··· Data in this exercise

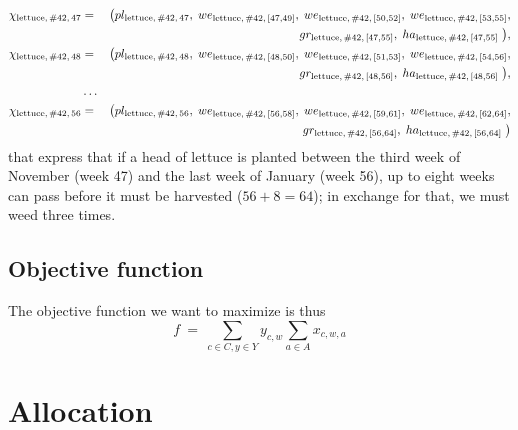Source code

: \documentclass[11pt,reqno]{amsart}
\numberwithin{equation}{section}
\begin{document}
\begin{eqnarray*}
    \chi_{\text{lettuce},\, \text{\#42},\, 47} 
   &=& 
   \big(
      pl_{\text{lettuce},\, \text{\#42},\, 47}, \; 
      we_{\text{lettuce},\, \text{\#42},\, [47,49]}, \;
      we_{\text{lettuce},\, \text{\#42},\, [50,52]}, \;
      we_{\text{lettuce},\, \text{\#42},\, [53,55]}, 
   \\ && \hspace{5.4cm}
      gr_{\text{lettuce},\, \text{\#42},\, [47,55]}, \;
      ha_{\text{lettuce},\, \text{\#42},\, [47,55]} \;
      \big), \\
    \chi_{\text{lettuce},\, \text{\#42},\, 48} 
   &=& 
   \big(
      pl_{\text{lettuce},\, \text{\#42},\, 48}, \; 
      we_{\text{lettuce},\, \text{\#42},\, [48,50]}, \;
      we_{\text{lettuce},\, \text{\#42},\, [51,53]}, \;
      we_{\text{lettuce},\, \text{\#42},\, [54,56]}, 
   \\ && \hspace{5.4cm}
      gr_{\text{lettuce},\, \text{\#42},\, [48,56]}, \;
      ha_{\text{lettuce},\, \text{\#42},\, [48,56]} \;
      \big), \\
   &\dots& \\
   \chi_{\text{lettuce},\, \text{\#42},\, 56} 
   &=& 
   \big(
      pl_{\text{lettuce},\, \text{\#42},\, 56}, \; 
      we_{\text{lettuce},\, \text{\#42},\, [56,58]}, \;
      we_{\text{lettuce},\, \text{\#42},\, [59,61]}, \;
      we_{\text{lettuce},\, \text{\#42},\, [62,64]}, 
   \\ && \hspace{5.4cm}
      gr_{\text{lettuce},\, \text{\#42},\, [56,64]}, \;
      ha_{\text{lettuce},\, \text{\#42},\, [56,64]} \;
      \big)
\end{eqnarray*}
that express that if a head of lettuce is planted between the third week of November (week 47)
and the last week of January (week 56), up to eight weeks can pass before it must be
harvested ($56+8=64$); in exchange for that, we must weed three times. 


\subsection{Objective function}

The objective function we want to  maximize is thus
\[
   f 
   \ = \
   \sum_{c\in C, y\in Y} y_{c,w} \sum_{a\in A} x_{c,w,a}
\]


\section{Allocation}
\end{document}
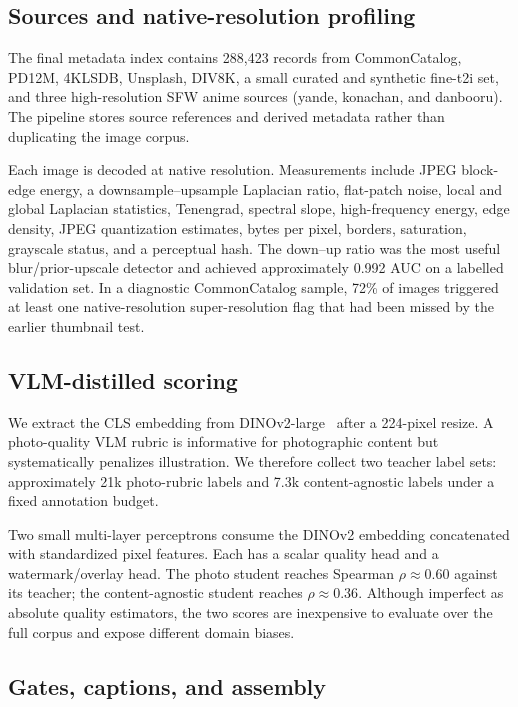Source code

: \documentclass[10pt]{article}
\begin{document}
\subsection{Sources and native-resolution profiling}

The final metadata index contains 288,423 records from CommonCatalog, PD12M,
4KLSDB, Unsplash, DIV8K, a small curated and synthetic fine-t2i set, and three
high-resolution SFW anime sources (yande, konachan, and danbooru). The pipeline
stores source references and derived metadata rather than duplicating the
image corpus.

Each image is decoded at native resolution. Measurements include JPEG
block-edge energy, a downsample--upsample Laplacian ratio, flat-patch noise,
local and global Laplacian statistics, Tenengrad, spectral slope,
high-frequency energy, edge density, JPEG quantization estimates, bytes per
pixel, borders, saturation, grayscale status, and a perceptual hash. The
down--up ratio was the most useful blur/prior-upscale detector and achieved
approximately 0.992 AUC on a labelled validation set. In a diagnostic CommonCatalog sample, 72\% of images triggered at least one native-resolution super-resolution flag that had been missed by the earlier thumbnail test.

\subsection{VLM-distilled scoring}

We extract the CLS embedding from DINOv2-large~\cite{oquab2024dinov2} after a
224-pixel resize. A photo-quality VLM rubric is informative for photographic
content but systematically penalizes illustration. We therefore collect two
teacher label sets: approximately 21k photo-rubric labels and 7.3k
content-agnostic labels under a fixed annotation budget.

Two small multi-layer perceptrons consume the DINOv2 embedding concatenated with standardized pixel features. Each has a scalar quality head and a watermark/overlay head. The photo student reaches Spearman $\rho\approx0.60$ against its teacher; the content-agnostic student reaches $\rho\approx0.36$. Although imperfect as absolute quality estimators, the two scores are inexpensive to evaluate over the full corpus and expose different domain biases.

\subsection{Gates, captions, and assembly}
\end{document}
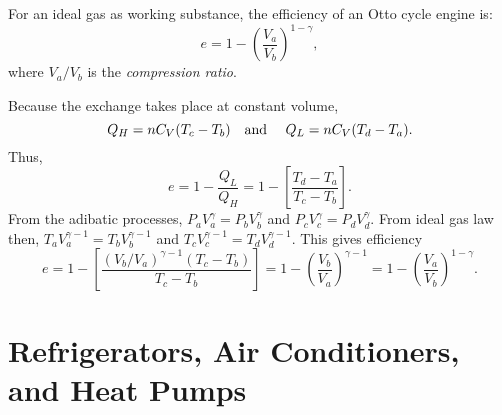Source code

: \begin{remark}
    For an ideal gas as working substance, the efficiency of an Otto cycle engine is: $$e = 1 - (\frac{V_a}{V_b})^{1-\gamma},$$ where $V_a/V_b$ is the \emph{compression ratio}.
\end{remark}
\begin{explanation}
    Because the exchange takes place at constant volume, $$Q_H = nC_V(T_c-T_b) \text{\quad and \quad} Q_L = nC_V(T_d-T_a).$$
    Thus, $$e = 1- \frac{Q_L}{Q_H} = 1- \left[\frac{T_d-T_a}{T_c-T_b}\right].$$ From the adibatic processes, $P_aV_a^\gamma = P_bV_b^\gamma$ and $P_cV_c^\gamma = P_dV_d^\gamma.$ From ideal gas law then, $T_aV_a^{\gamma - 1} = T_bV_b^{\gamma - 1}$ and $T_cV_c^{\gamma - 1} = T_dV_d^{\gamma - 1}$. This gives efficiency $$e = 1 - \left[\frac{(V_b/V_a)^{\gamma - 1}(T_c-T_b)}{T_c-T_b}\right] = 1 - (\frac{V_b}{V_a})^{\gamma -1} = 1 - (\frac{V_a}{V_b})^{1-\gamma}.$$
\end{explanation}

\section{Refrigerators, Air Conditioners, and Heat Pumps}

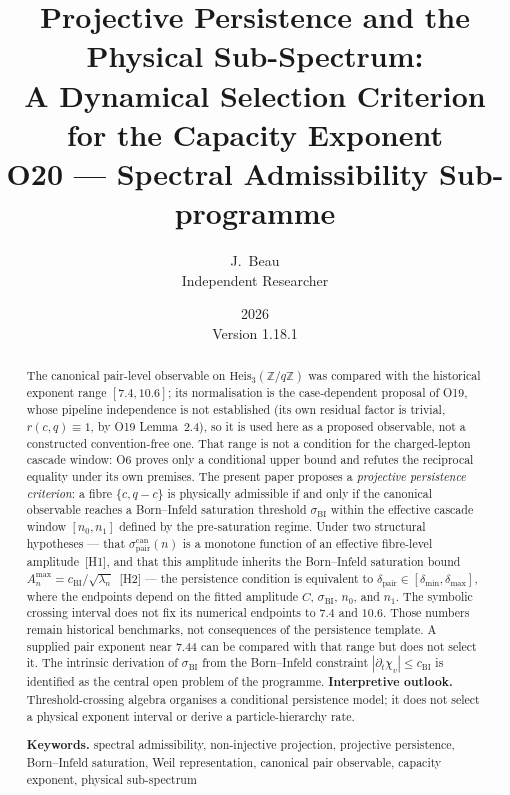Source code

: \documentclass[11pt,a4paper]{article}
\title{Projective Persistence and the Physical Sub-Spectrum:\\
A Dynamical Selection Criterion for the Capacity Exponent\\[0.5ex]
\large O20 --- Spectral Admissibility Sub-programme}
\author{J.~Beau\\[0.5ex]
\small Independent Researcher}
\date{2026\\Version 1.18.1}
\theoremstyle{definition}
\theoremstyle{remark}
\begin{document}
  \maketitle

  \begin{abstract}
    The canonical pair-level observable on $\mathrm{Heis}_3(\mathbb{Z}/q\mathbb{Z})$
    was compared with the historical exponent range $[7.4,10.6]$; its normalisation is the
    case-dependent proposal of O19, whose pipeline independence is not established (its own residual factor is trivial, $r(c,q)\equiv1$, by O19 Lemma~2.4), so it is used here as a
    proposed observable, not a constructed convention-free one.
    That range is not a condition for the charged-lepton cascade window: O6 proves only a
    conditional upper bound and refutes the reciprocal equality under its own premises.
    The present paper proposes a \emph{projective persistence criterion}:
    a fibre $\{c, q-c\}$ is physically admissible if and only if the
    canonical observable reaches a Born--Infeld saturation threshold
    $\sigma_{\mathrm{BI}}$ within the effective cascade window
    $[n_0, n_1]$ defined by the pre-saturation regime.
    Under two structural hypotheses --- that
    $\sigma_{\mathrm{pair}}^{\mathrm{can}}(n)$ is a monotone function of
    an effective fibre-level amplitude~[H1], and that this amplitude
    inherits the Born--Infeld saturation bound
    $A_n^{\max} = c_{\mathrm{BI}}/\sqrt{\lambda_n}$~[H2] --- the persistence
    condition is equivalent to
    $\delta_{\mathrm{pair}} \in [\delta_{\min}, \delta_{\max}]$,
    where the endpoints depend on the fitted amplitude $C$, $\sigma_{\mathrm{BI}}$,
    $n_0$, and $n_1$.
    The symbolic crossing interval does not fix its numerical endpoints to $7.4$ and $10.6$.
    Those numbers remain historical benchmarks, not consequences of the persistence template.
    A supplied pair exponent near $7.44$ can be compared with that range but does not select it.
    The intrinsic derivation of $\sigma_{\mathrm{BI}}$ from the
    Born--Infeld constraint $|\partial_t \chi_v| \leq c_{\mathrm{BI}}$ is
    identified as the central open problem of the programme.
    \textbf{Interpretive outlook.}
    Threshold-crossing algebra organises a conditional persistence model; it does not select a
    physical exponent interval or derive a particle-hierarchy rate.

    \medskip
    \noindent\textbf{Keywords.}
    spectral admissibility, non-injective projection, projective
    persistence, Born--Infeld saturation, Weil representation,
    canonical pair observable, capacity exponent, physical sub-spectrum
  \end{abstract}
\end{document}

······

Exercise prompt >>
In the listing above, transcribe exactly everything from the line containing "4KLSDB, Unsplash, DIV8K, a" down to the line containing "content-agnostic labels under", including both and nothing more.

Answer to the exercise >>
4KLSDB, Unsplash, DIV8K, a small curated and synthetic fine-t2i set, and three
high-resolution SFW anime sources (yande, konachan, and danbooru). The pipeline
stores source references and derived metadata rather than duplicating the
image corpus.

Each image is decoded at native resolution. Measurements include JPEG
block-edge energy, a downsample--upsample Laplacian ratio, flat-patch noise,
local and global Laplacian statistics, Tenengrad, spectral slope,
high-frequency energy, edge density, JPEG quantization estimates, bytes per
pixel, borders, saturation, grayscale status, and a perceptual hash. The
down--up ratio was the most useful blur/prior-upscale detector and achieved
approximately 0.992 AUC on a labelled validation set. In a diagnostic CommonCatalog sample, 72\% of images triggered at least one native-resolution super-resolution flag that had been missed by the earlier thumbnail test.

\subsection{VLM-distilled scoring}

We extract the CLS embedding from DINOv2-large~\cite{oquab2024dinov2} after a
224-pixel resize. A photo-quality VLM rubric is informative for photographic
content but systematically penalizes illustration. We therefore collect two
teacher label sets: approximately 21k photo-rubric labels and 7.3k
content-agnostic labels under a fixed annotation budget.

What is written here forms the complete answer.